The Employment Appeal Tribunal (EAT) has answered in Wainwright v Cennox plc.

What happened?

Ms Wainwright, a long-serving employee, went off sick during chemotherapy. In her absence, the employer offered her colleague her ‘Head of Installations’ role permanently. The employer hoped both could return as ‘Heads’ later but did not tell her that.

She only discovered the appointment through LinkedIn.  HR reassured her that the appointment was temporary.  Later, Wainwright was removed from the organisation chart. Her grievance was delayed and mishandled. Feeling undermined, she resigned. The tribunal upheld part of her claim and, after an appeal and rehearing, awarded her £1.2 million.

What is the law?

Section 15 of the Equality Act 2010 makes it unlawful to treat someone unfavourably because of something arising from their disability (such as sick leave). Employers can defend themselves if the treatment is proportionate to a legitimate aim (the ‘objective justification’ defence). Constructive dismissal requires a repudiatory breach of contract, often a breach of mutual trust and confidence. Even then, if the employee ‘affirms’ the contract by carrying on too long, they may lose the right to resign. A ‘last straw’ can revive the breach if it tips the balance.
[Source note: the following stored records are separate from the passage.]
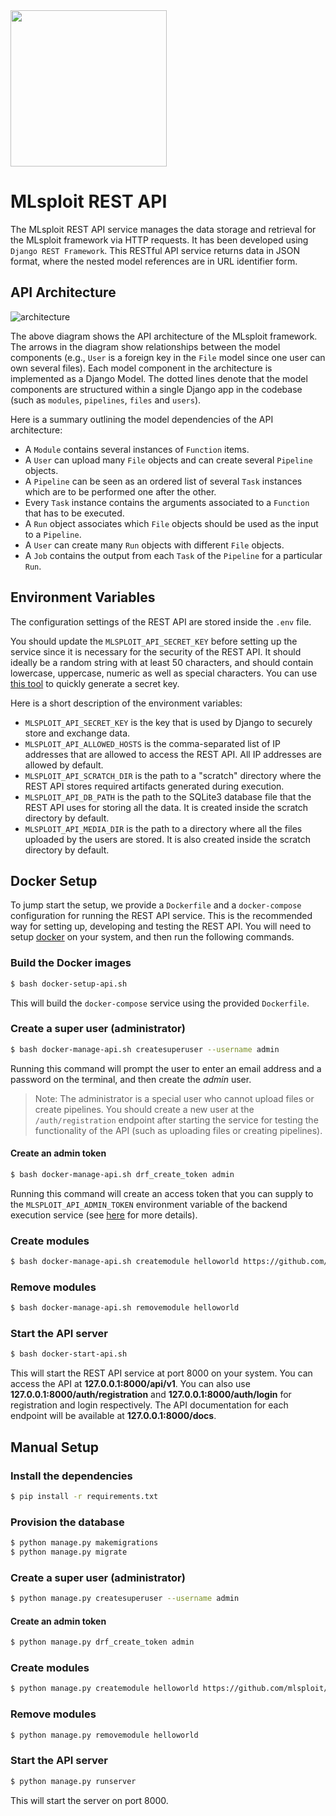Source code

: <img width="250" src="https://mlsploit.github.io/static/img/mlsploit-logo.png">

# MLsploit REST API

The MLsploit REST API service manages the data storage and retrieval 
for the MLsploit framework via HTTP requests. 
It has been developed using `Django REST Framework`.
This RESTful API service returns data in JSON format,
where the nested model references are in URL identifier form.

## API Architecture

![architecture](architecture.png)

The above diagram shows the API architecture of the MLsploit framework.
The arrows in the diagram show relationships between the model components
(e.g., `User` is a foreign key in the `File` model 
since one user can own several files).
Each model component in the architecture is implemented as a Django Model.
The dotted lines denote that the model components are structured 
within a single Django app in the codebase 
(such as `modules`, `pipelines`, `files` and `users`). 

Here is a summary outlining the model dependencies of the API architecture:
- A `Module` contains several instances of `Function` items.
- A `User` can upload many `File` objects and can create several `Pipeline` objects.
- A `Pipeline` can be seen as an ordered list of several `Task` instances 
  which are to be performed one after the other.
- Every `Task` instance contains the arguments associated to a `Function` 
  that has to be executed.
- A `Run` object associates which `File` objects should be used as the input to a `Pipeline`.
- A `User` can create many `Run` objects with different `File` objects.
- A `Job` contains the output from each `Task` of the `Pipeline` for a particular `Run`.

## Environment Variables

The configuration settings of the REST API are stored
inside the `.env` file.

You should update the `MLSPLOIT_API_SECRET_KEY` before setting up the service
since it is necessary for the security of the REST API.
It should ideally be a random string with at least 50 characters, 
and should contain lowercase, uppercase, numeric as well as special characters.
You can use [this tool](https://pinetools.com/random-string-generator)
to quickly generate a secret key.

Here is a short description of the environment variables:
- `MLSPLOIT_API_SECRET_KEY` is the key that is used by Django 
  to securely store and exchange data.
- `MLSPLOIT_API_ALLOWED_HOSTS` is the comma-separated list of IP addresses 
  that are allowed to access the REST API. All IP addresses are allowed by default.
- `MLSPLOIT_API_SCRATCH_DIR` is the path to a "scratch" directory where 
  the REST API stores required artifacts generated during execution.
- `MLSPLOIT_API_DB_PATH` is the path to the SQLite3 database file 
  that the REST API uses for storing all the data. 
  It is created inside the scratch directory by default.
- `MLSPLOIT_API_MEDIA_DIR` is the path to a directory where 
  all the files uploaded by the users are stored. 
  It is also created inside the scratch directory by default.

## Docker Setup

To jump start the setup, we provide a `Dockerfile` and a `docker-compose` configuration 
for running the REST API service. 
This is the recommended way for setting up, developing and testing the REST API.
You will need to setup [docker](https://www.docker.com/get-started) on your system,
and then run the following commands.

### Build the Docker images

```bash
$ bash docker-setup-api.sh
```

This will build the `docker-compose` service using the provided `Dockerfile`.

### Create a super user (administrator)

```bash
$ bash docker-manage-api.sh createsuperuser --username admin
```

Running this command will prompt the user to enter an email address and a password on the terminal,
and then create the *admin* user.

> Note: The administrator is a special user who cannot upload files or create pipelines.
  You should create a new user at the `/auth/registration` endpoint after starting the service
  for  testing the functionality of the API (such as uploading files or creating pipelines).

#### Create an admin token

```bash
$ bash docker-manage-api.sh drf_create_token admin
```

Running this command will create an access token that you can supply to 
the `MLSPLOIT_API_ADMIN_TOKEN` environment variable of the backend execution service
(see [here](https://github.com/mlsploit/mlsploit-execution-backend#environment-variables) for more details).

### Create modules

```bash
$ bash docker-manage-api.sh createmodule helloworld https://github.com/mlsploit/module-helloworld.git
```

### Remove modules

```bash
$ bash docker-manage-api.sh removemodule helloworld
```

### Start the API server

```bash
$ bash docker-start-api.sh
```

This will start the REST API service at port 8000 on your system.
You can access the API at **127.0.0.1:8000/api/v1**.
You can also use **127.0.0.1:8000/auth/registration** 
and **127.0.0.1:8000/auth/login** for registration and login respectively.
The API documentation for each endpoint will be available at
**127.0.0.1:8000/docs**.

## Manual Setup

### Install the dependencies

```bash
$ pip install -r requirements.txt
```

### Provision the database

```bash
$ python manage.py makemigrations
$ python manage.py migrate
```

### Create a super user (administrator)

```bash
$ python manage.py createsuperuser --username admin
```

#### Create an admin token

```bash
$ python manage.py drf_create_token admin
```

### Create modules

```bash
$ python manage.py createmodule helloworld https://github.com/mlsploit/module-helloworld.git
```

### Remove modules

```bash
$ python manage.py removemodule helloworld
```

### Start the API server

```bash
$ python manage.py runserver
```

This will start the server on port 8000.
What did the court decide and why?

The employment traibunal (ET) had found Cennox misled Ms Wainwright during her absence, trying to soften the blow by pretending her colleague’s appointment was temporary. That was unfavourable treatment because of her disability.

But the ET said she resigned only because she wanted a ‘Director’ title. The EAT said this analysis was inadequate. The tribunal should have considered whether the misleading conduct and poor communication were fundamental breaches of contract. It should also have asked whether those breaches contributed to her resignation, even if they were not the sole reason. By failing to run that analysis, the ET wrongly dismissed her constructive dismissal claim. The EAT therefore remitted the case to a fresh tribunal, which later awarded £1.2m.

The message to HR? When someone is away with a serious illness, handling organisational change with half-truths is risky.

What should you do?

  • Consult absent employees about role changes, even if difficult.
  • Avoid softening the facts. Candour now beats litigation later.
  • Document business reasons clearly if roles must shift.
  • Keep communication consistent between HR, managers and directors.
  • Progress grievances promptly and independently.
  • Be wary of ‘organogram surprises’: transparency matters.

What is the takeaway?

Misleading an employee on sick leave may feel kind but risks breaching trust and costing seven figures.

Question

How does your business keep sickness-absence updates frank without losing empathy?